A little independent testing shows that at least some of these tests weren't actually run at all, for any of the three cards. Some of the games (Doom/Vulkan @ 4k as a prime example) *none* of the cards perform that poorly in actual use.
 
A little independent testing shows that at least some of these tests weren't actually run at all, for any of the three cards. Some of the games (Doom/Vulkan @ 4k as a prime example) *none* of the cards perform that poorly in actual use.

What?

What do you mean independent testing?

How do you know where they performed the benchmark run in DOOM to compare it to others?
 
Because I have access to two of those cards, with a weaker core system, and both the 1070 and Fury X perform better at 4k maxed than what is shown in the listed article. Substantially better. There is no way they actually ran those tests with those drivers on that test system and got the results they posted. Not without something being *very* wrong with the PC itself.
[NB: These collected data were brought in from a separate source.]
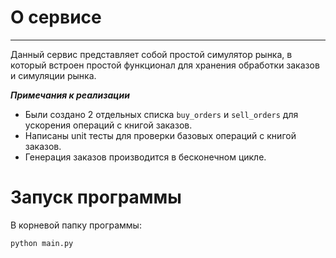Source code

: # О сервисе
-----------
Данный сервис представляет собой простой симулятор рынка, в который встроен простой функционал для хранения обработки заказов и симуляции рынка.

_**Примечания к реализации**_
- Были создано 2 отдельных списка `buy_orders` и `sell_orders` для ускорения операций с книгой заказов.
- Написаны unit тесты для проверки базовых операций с книгой заказов.
- Генерация заказов производится в бесконечном цикле.

# Запуск программы
В корневой папку программы:
```bash
python main.py
```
Edit: this is specifically in response to the Doom query.
 
Because I have access to two of those cards, with a weaker core system, and both the 1070 and Fury X perform better at 4k maxed than what is shown in the listed article. Substantially better. There is no way they actually ran those tests with those drivers on that test system and got the results they posted. Not without something being *very* wrong with the PC itself.

Edit: this is specifically in response to the Doom query.
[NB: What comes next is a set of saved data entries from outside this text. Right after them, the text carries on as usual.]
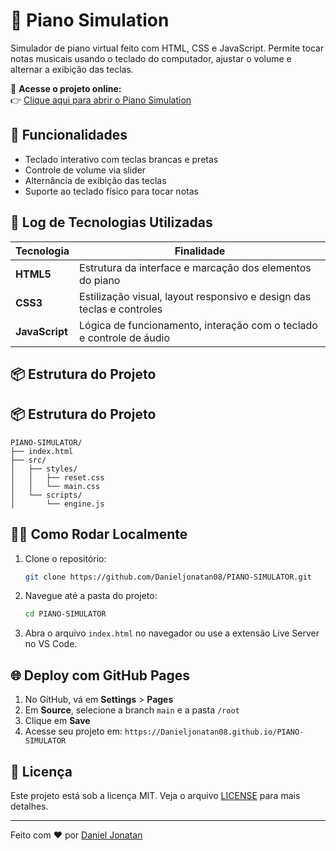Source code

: # 🎹 Piano Simulation

Simulador de piano virtual feito com HTML, CSS e JavaScript. Permite tocar notas musicais usando o teclado do computador, ajustar o volume e alternar a exibição das teclas.

🔗 **Acesse o projeto online:**  
👉 [Clique aqui para abrir o Piano Simulation](https://danieljonatan08.github.io/PIANO-SIMULATOR/)

## 🚀 Funcionalidades

- Teclado interativo com teclas brancas e pretas
- Controle de volume via slider
- Alternância de exibição das teclas
- Suporte ao teclado físico para tocar notas

## 🧪 Log de Tecnologias Utilizadas

| Tecnologia     | Finalidade                                                                 |
|----------------|----------------------------------------------------------------------------|
| **HTML5**      | Estrutura da interface e marcação dos elementos do piano                   |
| **CSS3**       | Estilização visual, layout responsivo e design das teclas e controles      |
| **JavaScript** | Lógica de funcionamento, interação com o teclado e controle de áudio       |

## 📦 Estrutura do Projeto



## 📦 Estrutura do Projeto

```
PIANO-SIMULATOR/
├── index.html
├── src/
│   ├── styles/
│   │   ├── reset.css
│   │   └── main.css
│   └── scripts/
│       └── engine.js
```

## 🧑‍💻 Como Rodar Localmente

1. Clone o repositório:
   ```bash
   git clone https://github.com/Danieljonatan08/PIANO-SIMULATOR.git
   ```

2. Navegue até a pasta do projeto:
   ```bash
   cd PIANO-SIMULATOR
   ```

3. Abra o arquivo `index.html` no navegador ou use a extensão Live Server no VS Code.

## 🌐 Deploy com GitHub Pages

1. No GitHub, vá em **Settings** > **Pages**
2. Em **Source**, selecione a branch `main` e a pasta `/root`
3. Clique em **Save**
4. Acesse seu projeto em: `https://Danieljonatan08.github.io/PIANO-SIMULATOR`

## 📄 Licença

Este projeto está sob a licença MIT. Veja o arquivo [LICENSE](LICENSE) para mais detalhes.

---

Feito com ❤️ por [Daniel Jonatan](https://github.com/Danieljonatan08)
Doom doesn't have a built in benchmark, and you have no idea what scene they used to test.

There's literally nothing there for you to reach any conclusion whatsoever.

I have run extensive performance tests on doom previously and I can tell you depending on the scene I an average 75fps or 125.
 
So, by your own argument in this specific case, because nothing can be reproduced by settings alone, the linked article you posted (for purposes of discussion on Doom) is completely worthless and non-representative of any type of gameplay. Good to know. So the rest of the verified items that *weren't* Doom. Are those allowed?
 
So, by your own argument in this specific case, because nothing can be reproduced by settings alone, the linked article you posted (for purposes of discussion on Doom) is completely worthless and non-representative of any type of gameplay. Good to know. So the rest of the verified items that *weren't* Doom. Are those allowed?

That's a straw man, and many here know how dull I find them.

I'll entertain it though.

What I said was that the results cannot be compared to other sources unless they test a very similar run. This is not intended to be performance review of a game, the purpose of collecting this data is to compare the cards tested.

It means precisely fuck all that in your test with a fury x you get X change in average framerate.

If you had all the cards tested and performed the same benchmark run on all of them then we could compare relative performance of the cards in your data set to the one compiled by babeltech.

I don't know what "so the rest of the verified items that weren't doom." means, it reads like you wrote half a sentence then abandoned it.

I'm guessing what you're trying to say that is that since the doom numbers aren't representative of performance of the game as a whole, all the other results suffer from the same limitation thus are all invalidated. No, because the point isn't to represent performance of games, but to compare that of different cards.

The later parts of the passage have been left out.